[PATCH] drm/amdgpu: wait for all rings to drain before runtime suspending

All of lore.kernel.org
 help / color / mirror / Atom feed

* [PATCH] drm/amdgpu: wait for all rings to drain before runtime suspending
@ 2019-12-10 22:08 Alex Deucher
  2019-12-11  2:26 ` zhoucm1
  0 siblings, 1 reply; 4+ messages in thread
From: Alex Deucher @ 2019-12-10 22:08 UTC (permalink / raw)
  To: amd-gfx; +Cc: Alex Deucher

Add a safety check to runtime suspend to make sure all outstanding
fences have signaled before we suspend.  Doesn't fix any known issue.

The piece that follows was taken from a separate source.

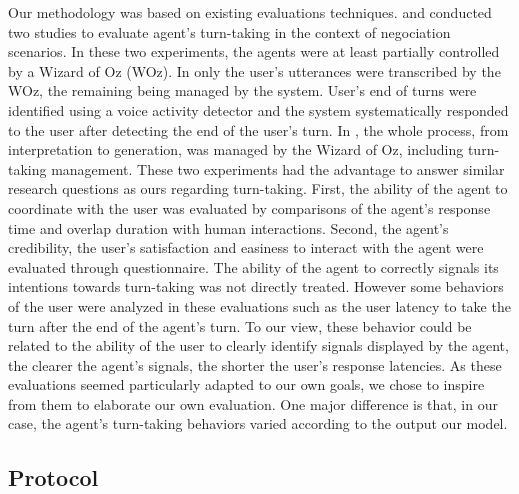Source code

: Our methodology was based on existing evaluations techniques.
\cite{skantze_towards_2010} and \cite{de_vault_toward_2015} conducted two studies to evaluate agent's turn-taking in the context of negociation scenarios. In these two experiments, the agents were at least partially controlled by a Wizard of Oz (WOz). In \cite{skantze_towards_2010} only the user's utterances were transcribed by the WOz, the remaining being managed by the system. User's end of turns were identified using a voice activity detector and the system systematically responded to the user after detecting the end of the user's turn. In \cite{de_vault_toward_2015}, the whole process, from interpretation to generation, was managed by the Wizard of Oz, including turn-taking management. These two experiments had the advantage to answer similar research questions as ours regarding turn-taking. First, the ability of the agent to coordinate with the user was evaluated by comparisons of the agent's response time and overlap duration with human interactions. Second, the agent's credibility, the user's satisfaction and easiness to interact with the agent were evaluated through questionnaire. The ability of the agent to correctly signals its intentions towards turn-taking was not directly treated. However some behaviors of the user were analyzed in these evaluations such as the user latency to take the turn after the end of the agent's turn. To our view, these behavior could be related to the ability of the user to clearly identify signals displayed by the agent, the clearer the agent's signals, the shorter the user's response latencies. As these evaluations seemed particularly adapted to our own goals, we chose to inspire from them to elaborate our own evaluation. One major difference is that, in our case, the agent's turn-taking behaviors varied according to the output our model. 

\subsection{Protocol}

We already do this via the fence driver suspend function, but we
just force completion rather than bailing.  This bails on runtime
suspend so we can try again later once the fences are signaled to
avoid missing any outstanding work.

Signed-off-by: Alex Deucher <alexander.deucher@amd.com>
---
 drivers/gpu/drm/amd/amdgpu/amdgpu_drv.c | 12 +++++++++++-
 1 file changed, 11 insertions(+), 1 deletion(-)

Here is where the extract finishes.